Only the lines containing "dark" should appear in the answer, copied from the listing below.
-------------------------
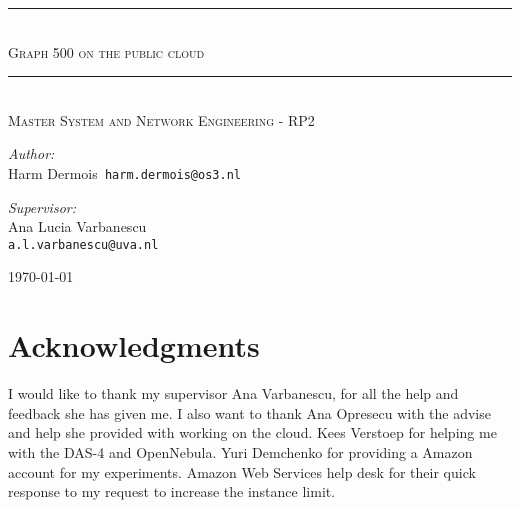 \documentclass[A4]{scrartcl}
\newcommand{\HRule}{\rule{\linewidth}{0.5mm}}
\begin{document}
\begin{titlepage}
	\begin{center}
		
		\HRule \\[0.5cm]
		\textsc{\LARGE Graph 500 on the public cloud}\\[0.5cm]
		\HRule \\[0.3cm]
		
		\textsc{\large{Master System and Network Engineering - RP2}}\\[0.5cm]
		
		\vfill
		
		\begin{minipage}[t]{0.4\textwidth}
			\begin{flushleft} \large 
				\emph{Author:}\\
				Harm Dermois\texttt{ harm.dermois@os3.nl}
			\end{flushleft}
		\end{minipage}%
		\begin{minipage}[t]{0.4\textwidth}
			\begin{flushleft} \large
				\emph{Supervisor:} \\
				Ana Lucia Varbanescu \\
				\texttt{a.l.varbanescu@uva.nl}\\				
			\end{flushleft}
		\end{minipage}
		
	\end{center}
	
	\vspace{2cm}

		
		
		\vfill
		
		{\large \today}
		
\end{titlepage}


\newpage



\newpage

\section*{Acknowledgments}
I would like to thank my supervisor Ana Varbanescu, for all the help and feedback she has given me. I also want to thank Ana Opresecu with the advise and help she provided with working on the cloud. Kees Verstoep for helping me with the DAS-4 and OpenNebula. Yuri Demchenko for providing a Amazon account for my experiments. Amazon Web Services help desk for their quick response to my request to increase the instance limit.
\end{document}
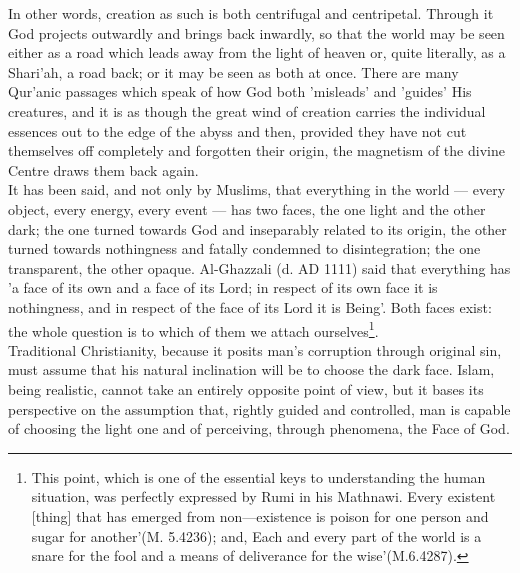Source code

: \documentclass[11pt, b5paper, twoside]{book}
\begin{document}
In other words, creation as such is both centrifugal and centripetal. Through it God projects 
outwardly and brings back inwardly, so that the world may be seen either as a road which leads away 
from the light of heaven or, quite literally, as a Shari'ah, a road back; or it may be seen as both 
at once. There are many Qur'anic passages which speak of how God both 'misleads' and 'guides' His 
creatures, and it is as though the great wind of creation carries the individual essences out to the 
edge of the abyss and then, provided they have not cut themselves off completely and forgotten their 
origin, the magnetism of the divine Centre draws them back again. \\

It has been said, and not only by Muslims, that everything in the world --- every object, every energy, 
every event --- has two faces, the one light and the other dark; the one turned towards God and 
inseparably related to its origin, the other turned towards nothingness and fatally condemned to 
disintegration; the one transparent, the other opaque. Al-Ghazzali (d. AD 1111) said that everything 
has 'a face of its own and a face of its Lord; in respect of its own face it is nothingness, and in 
respect of the face of its Lord it is Being'. Both faces exist: the whole question is to which of 
them we attach ourselves\footnote{This point, which is one of the essential keys to understanding the human situation, was perfectly expressed by Rumi in his Mathnawi. Every existent [thing] that has emerged from non---existence is poison for one person and sugar for another'(M. 5.4236); and, Each and every part of the world is a snare for the fool and a means of deliverance for the wise'(M.6.4287).}.\\

Traditional Christianity, because it posits man's corruption through original sin, must assume that 
his natural inclination will be to choose the dark face. Islam, being realistic, cannot take an 
entirely opposite point of view, but it bases its perspective on the assumption that, rightly guided 
and controlled, man is capable of choosing the light one and of perceiving, through phenomena, the 
Face of God. \\
\end{document}
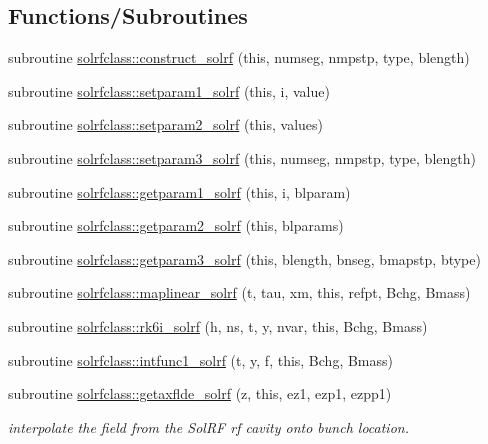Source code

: \subsection*{Functions/\+Subroutines}
\begin{DoxyCompactItemize}
\item 
subroutine \mbox{\hyperlink{namespacesolrfclass_a3d7deb451633bf4e6fc42e0b43f21e2e}{solrfclass\+::construct\+\_\+solrf}} (this, numseg, nmpstp, type, blength)
\item 
subroutine \mbox{\hyperlink{namespacesolrfclass_ad06b3becdb99ba947f714809bea2af35}{solrfclass\+::setparam1\+\_\+solrf}} (this, i, value)
\item 
subroutine \mbox{\hyperlink{namespacesolrfclass_a4f5cee7483285ca745064b5331f3c30f}{solrfclass\+::setparam2\+\_\+solrf}} (this, values)
\item 
subroutine \mbox{\hyperlink{namespacesolrfclass_ae51249f1d976b6ff71436430614a854e}{solrfclass\+::setparam3\+\_\+solrf}} (this, numseg, nmpstp, type, blength)
\item 
subroutine \mbox{\hyperlink{namespacesolrfclass_af623613497d4af2070e81c255374535e}{solrfclass\+::getparam1\+\_\+solrf}} (this, i, blparam)
\item 
subroutine \mbox{\hyperlink{namespacesolrfclass_ac8cc63a77159c54d547e156bf816e7d1}{solrfclass\+::getparam2\+\_\+solrf}} (this, blparams)
\item 
subroutine \mbox{\hyperlink{namespacesolrfclass_abb727d5c5f8ebd6af19e036fe9204923}{solrfclass\+::getparam3\+\_\+solrf}} (this, blength, bnseg, bmapstp, btype)
\item 
subroutine \mbox{\hyperlink{namespacesolrfclass_a70f5e9afe73a56ed66363e6ca3207226}{solrfclass\+::maplinear\+\_\+solrf}} (t, tau, xm, this, refpt, Bchg, Bmass)
\item 
subroutine \mbox{\hyperlink{namespacesolrfclass_a47bcede8ab38e0e035ef1be479490018}{solrfclass\+::rk6i\+\_\+solrf}} (h, ns, t, y, nvar, this, Bchg, Bmass)
\item 
subroutine \mbox{\hyperlink{namespacesolrfclass_aaf806853862c8c4b3f448ca750500178}{solrfclass\+::intfunc1\+\_\+solrf}} (t, y, f, this, Bchg, Bmass)
\item 
subroutine \mbox{\hyperlink{namespacesolrfclass_a1033b422b682ef72ecc3b482c38b5065}{solrfclass\+::getaxflde\+\_\+solrf}} (z, this, ez1, ezp1, ezpp1)
\begin{DoxyCompactList}\small\item\em interpolate the field from the Sol\+RF rf cavity onto bunch location. \end{DoxyCompactList}\item 

\end{DoxyCompactItemize}
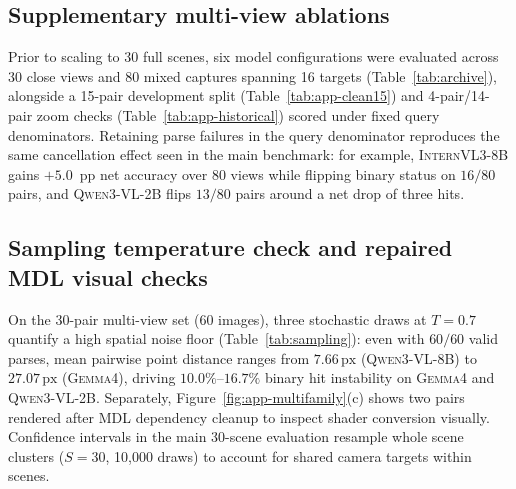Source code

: \subsection{Supplementary multi-view ablations}
Prior to scaling to 30 full scenes, six model configurations were evaluated across 30 close views and 80 mixed captures spanning 16 targets (Table~\ref{tab:archive}), alongside a 15-pair development split (Table~\ref{tab:app-clean15}) and 4-pair/14-pair zoom checks (Table~\ref{tab:app-historical}) scored under fixed query denominators. Retaining parse failures in the query denominator reproduces the same cancellation effect seen in the main benchmark: for example, \textsc{InternVL3-8B} gains $+5.0$~pp net accuracy over 80 views while flipping binary status on $16/80$ pairs, and \textsc{Qwen3-VL-2B} flips $13/80$ pairs around a net drop of three hits.

\begin{table}[!htbp]
\centering\small
\setlength{\tabcolsep}{3pt}
\resizebox{\linewidth}{!}{}
\caption{Supplementary raster readout ablation: end-to-end point hits (\%) under \original{} then \converted{}, retaining every query in the denominator.}
\label{tab:archive}
\end{table}

\begin{table}[!htbp]
\centering\small
\resizebox{\linewidth}{!}{}
\caption{15-pair development split under normalized two-line readout ($V$ parsed outputs, $H$ hits out of $N=15$).}
\label{tab:app-clean15}
\end{table}

\subsection{Sampling temperature check and repaired MDL visual checks}
On the 30-pair multi-view set ($60$ images), three stochastic draws at $T{=}0.7$ quantify a high spatial noise floor (Table~\ref{tab:sampling}): even with $60/60$ valid parses, mean pairwise point distance ranges from $7.66\,\mathrm{px}$ (\textsc{Qwen3-VL-8B}) to $27.07\,\mathrm{px}$ (\textsc{Gemma4}), driving $10.0\%\text{--}16.7\%$ binary hit instability on \textsc{Gemma4} and \textsc{Qwen3-VL-2B}. Separately, Figure~\ref{fig:app-multifamily}(c) shows two pairs rendered after \textsc{MDL} dependency cleanup to inspect shader conversion visually. Confidence intervals in the main 30-scene evaluation resample whole scene clusters ($S{=}30$, 10,000 draws) to account for shared camera targets within scenes.

\begin{table}[!htbp]
\centering\small
\setlength{\tabcolsep}{4pt}
\resizebox{\linewidth}{!}{}
\caption{Pilot (4-pair) and zoom (14-pair) development runs rescored with fixed denominators (\original{}/\converted{}).}
\label{tab:app-historical}
\end{table}

\begin{table}[!htbp]
\centering\small
\resizebox{\linewidth}{!}{}
\caption{Early stochastic decoding check ($T{=}0.7$, three draws per image across 60 archive views).}
\label{tab:sampling}
\end{table}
-------------------------
Answer box:
every event --- has two faces, the one light and the other dark; the one turned towards God and 
his natural inclination will be to choose the dark face. Islam, being realistic, cannot take an 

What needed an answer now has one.